> [Task description]:
Using the listing below, return every line that includes "Changed".

> [Records to use]:
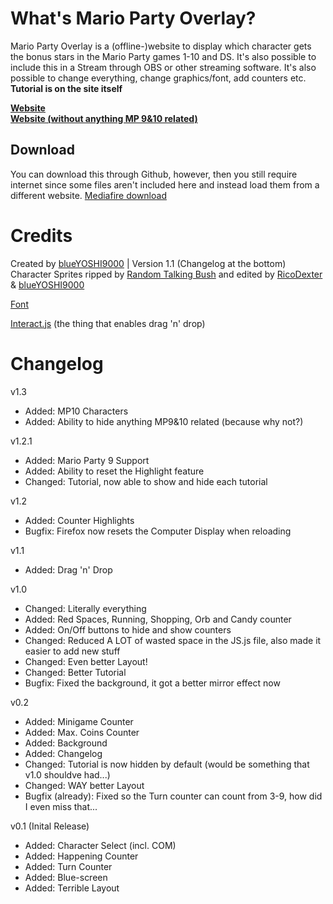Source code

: # What's Mario Party Overlay?
Mario Party Overlay is a (offline-)website to display which character gets the bonus stars in the Mario Party games 1-10 and DS. It's also possible to include this in a Stream through OBS or other streaming software. It's also possible to change everything, change graphics/font, add counters etc.  
**Tutorial is on the site itself**

**[Website](https://blueyoshi9000.github.io/MarioPartyOverlay/)**  
**[Website (without anything MP 9&10 related)](https://blueyoshi9000.github.io/MarioPartyOverlay/?no9=1)**

## Download
You can download this through Github, however, then you still require internet since some files aren't included here and instead load them from a different website.
[Mediafire download](http://www.mediafire.com/file/df88uvfww49z41e/Mario_Party_Overlay%282%29.zip)

# Credits
Created by [blueYOSHI9000](https://www.twitter.com/blueyoshi9000yt) | Version 1.1 (Changelog at the bottom)  
Character Sprites ripped by [Random Talking Bush](https://www.vg-resource.com/user-7.html) and edited by [RicoDexter](https://twitter.com/Der_RicoDexter) & [blueYOSHI9000](https://www.twitter.com/blueyoshi9000yt)

[Font](http://www.mediafire.com/file/phz4t7pyqqbqxou/Mario+Party+Overlay.zip)

[Interact.js](http://interactjs.io/) (the thing that enables drag 'n' drop)

# Changelog

v1.3 
- Added: MP10 Characters
- Added: Ability to hide anything MP9&10 related (because why not?)

v1.2.1  
- Added: Mario Party 9 Support
- Added: Ability to reset the Highlight feature
- Changed: Tutorial, now able to show and hide each tutorial

v1.2  
- Added: Counter Highlights
- Bugfix: Firefox now resets the Computer Display when reloading

v1.1  
- Added: Drag 'n' Drop

v1.0  
- Changed: Literally everything
- Added: Red Spaces, Running, Shopping, Orb and Candy counter
- Added: On/Off buttons to hide and show counters
- Changed: Reduced A LOT of wasted space in the JS.js file, also made it easier to add new stuff
- Changed: Even better Layout!
- Changed: Better Tutorial
- Bugfix: Fixed the background, it got a better mirror effect now

v0.2  
- Added: Minigame Counter
- Added: Max. Coins Counter
- Added: Background
- Added: Changelog
- Changed: Tutorial is now hidden by default (would be something that v1.0 shouldve had...)
- Changed: WAY better Layout
- Bugfix (already): Fixed so the Turn counter can count from 3-9, how did I even miss that...


v0.1 (Inital Release)  
- Added: Character Select (incl. COM)
- Added: Happening Counter
- Added: Turn Counter
- Added: Blue-screen
- Added: Terrible Layout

> [Worked solution]:
- Changed: Tutorial, now able to show and hide each tutorial
- Changed: Literally everything
- Changed: Reduced A LOT of wasted space in the JS.js file, also made it easier to add new stuff
- Changed: Even better Layout!
- Changed: Better Tutorial
- Changed: Tutorial is now hidden by default (would be something that v1.0 shouldve had...)
- Changed: WAY better Layout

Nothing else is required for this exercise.